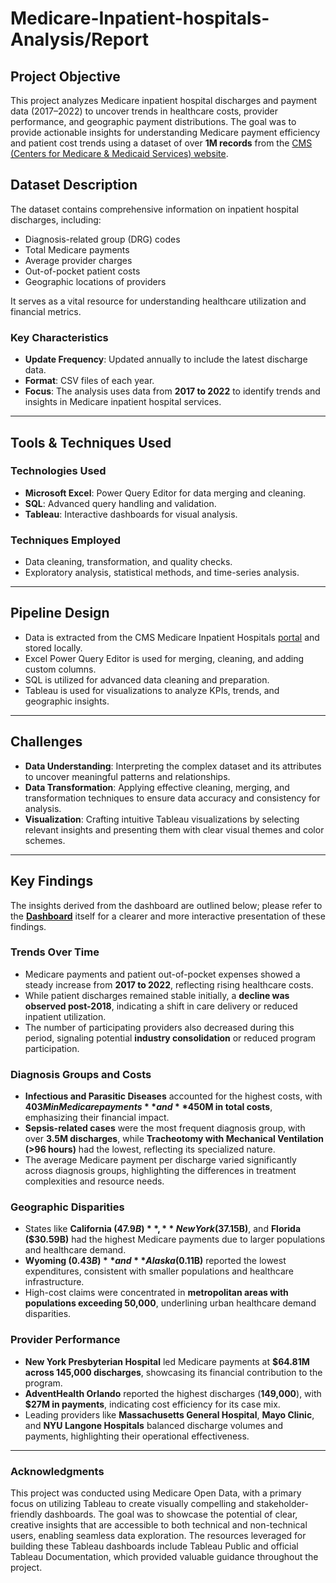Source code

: # Medicare-Inpatient-hospitals-Analysis/Report


## **Project Objective**
This project analyzes Medicare inpatient hospital discharges and payment data (2017–2022) to uncover trends in healthcare costs, provider performance, and geographic payment distributions. The goal was to provide actionable insights for understanding Medicare payment efficiency and patient cost trends using a dataset of over **1M records** from the [CMS (Centers for Medicare & Medicaid Services) website](https://data.cms.gov/provider-summary-by-type-of-service/medicare-inpatient-hospitals/medicare-inpatient-hospitals-by-provider-and-service/data).

## **Dataset Description**
The dataset contains comprehensive information on inpatient hospital discharges, including:
- Diagnosis-related group (DRG) codes
- Total Medicare payments
- Average provider charges
- Out-of-pocket patient costs
- Geographic locations of providers

It serves as a vital resource for understanding healthcare utilization and financial metrics. 

### **Key Characteristics**
- **Update Frequency**: Updated annually to include the latest discharge data.
- **Format**: CSV files of each year.
- **Focus**: The analysis uses data from **2017 to 2022** to identify trends and insights in Medicare inpatient hospital services.

---

## **Tools & Techniques Used**

### **Technologies Used**
- **Microsoft Excel**: Power Query Editor for data merging and cleaning.
- **SQL**: Advanced query handling and validation.
- **Tableau**: Interactive dashboards for visual analysis.

### **Techniques Employed**
- Data cleaning, transformation, and quality checks.
- Exploratory analysis, statistical methods, and time-series analysis.

---

## **Pipeline Design**
- Data is extracted from the CMS Medicare Inpatient Hospitals [portal](https://data.cms.gov/provider-summary-by-type-of-service/medicare-inpatient-hospitals/medicare-inpatient-hospitals-by-provider-and-service/data) and stored locally.
- Excel Power Query Editor is used for merging, cleaning, and adding custom columns.
- SQL is utilized for advanced data cleaning and preparation.
- Tableau is used for visualizations to analyze KPIs, trends, and geographic insights.


---

## **Challenges**
- **Data Understanding**: Interpreting the complex dataset and its attributes to uncover meaningful patterns and relationships.
- **Data Transformation**: Applying effective cleaning, merging, and transformation techniques to ensure data accuracy and consistency for analysis.
- **Visualization**: Crafting intuitive Tableau visualizations by selecting relevant insights and presenting them with clear visual themes and color schemes.

---

## **Key Findings**
The insights derived from the dashboard are outlined below; please refer to the [**Dashboard**](https://public.tableau.com/app/profile/snehith.reddy.kathi/viz/medicare_inpatient_dashboard/Dashboard2) itself for a clearer and more interactive presentation of these findings.
### **Trends Over Time**
- Medicare payments and patient out-of-pocket expenses showed a steady increase from **2017 to 2022**, reflecting rising healthcare costs.
- While patient discharges remained stable initially, a **decline was observed post-2018**, indicating a shift in care delivery or reduced inpatient utilization.
- The number of participating providers also decreased during this period, signaling potential **industry consolidation** or reduced program participation.

### **Diagnosis Groups and Costs**
- **Infectious and Parasitic Diseases** accounted for the highest costs, with **$403M in Medicare payments** and **$450M in total costs**, emphasizing their financial impact.
- **Sepsis-related cases** were the most frequent diagnosis group, with over **3.5M discharges**, while **Tracheotomy with Mechanical Ventilation (>96 hours)** had the lowest, reflecting its specialized nature.
- The average Medicare payment per discharge varied significantly across diagnosis groups, highlighting the differences in treatment complexities and resource needs.

### **Geographic Disparities**
- States like **California ($47.9B)**, **New York ($37.15B)**, and **Florida ($30.59B)** had the highest Medicare payments due to larger populations and healthcare demand.
- **Wyoming ($0.43B)** and **Alaska ($0.11B)** reported the lowest expenditures, consistent with smaller populations and healthcare infrastructure.
- High-cost claims were concentrated in **metropolitan areas with populations exceeding 50,000**, underlining urban healthcare demand disparities.

### **Provider Performance**
- **New York Presbyterian Hospital** led Medicare payments at **$64.81M across 145,000 discharges**, showcasing its financial contribution to the program.
- **AdventHealth Orlando** reported the highest discharges (**149,000**), with **$27M in payments**, indicating cost efficiency for its case mix.
- Leading providers like **Massachusetts General Hospital**, **Mayo Clinic**, and **NYU Langone Hospitals** balanced discharge volumes and payments, highlighting their operational effectiveness.

---
### **Acknowledgments**
This project was conducted using Medicare Open Data, with a primary focus on utilizing Tableau to create visually compelling and stakeholder-friendly dashboards. The goal was to showcase the potential of clear, creative insights that are accessible to both technical and non-technical users, enabling seamless data exploration. The resources leveraged for building these Tableau dashboards include Tableau Public and official Tableau Documentation, which provided valuable guidance throughout the project.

* * * * *

Work required: Beginning with the line containing "- Data is extracted" and ending with the line containing "## **Key Findings**", extract those lines exactly from the listing above, and only those.

Your response:
- Data is extracted from the CMS Medicare Inpatient Hospitals [portal](https://data.cms.gov/provider-summary-by-type-of-service/medicare-inpatient-hospitals/medicare-inpatient-hospitals-by-provider-and-service/data) and stored locally.
- Excel Power Query Editor is used for merging, cleaning, and adding custom columns.
- SQL is utilized for advanced data cleaning and preparation.
- Tableau is used for visualizations to analyze KPIs, trends, and geographic insights.


---

## **Challenges**
- **Data Understanding**: Interpreting the complex dataset and its attributes to uncover meaningful patterns and relationships.
- **Data Transformation**: Applying effective cleaning, merging, and transformation techniques to ensure data accuracy and consistency for analysis.
- **Visualization**: Crafting intuitive Tableau visualizations by selecting relevant insights and presenting them with clear visual themes and color schemes.

---

## **Key Findings**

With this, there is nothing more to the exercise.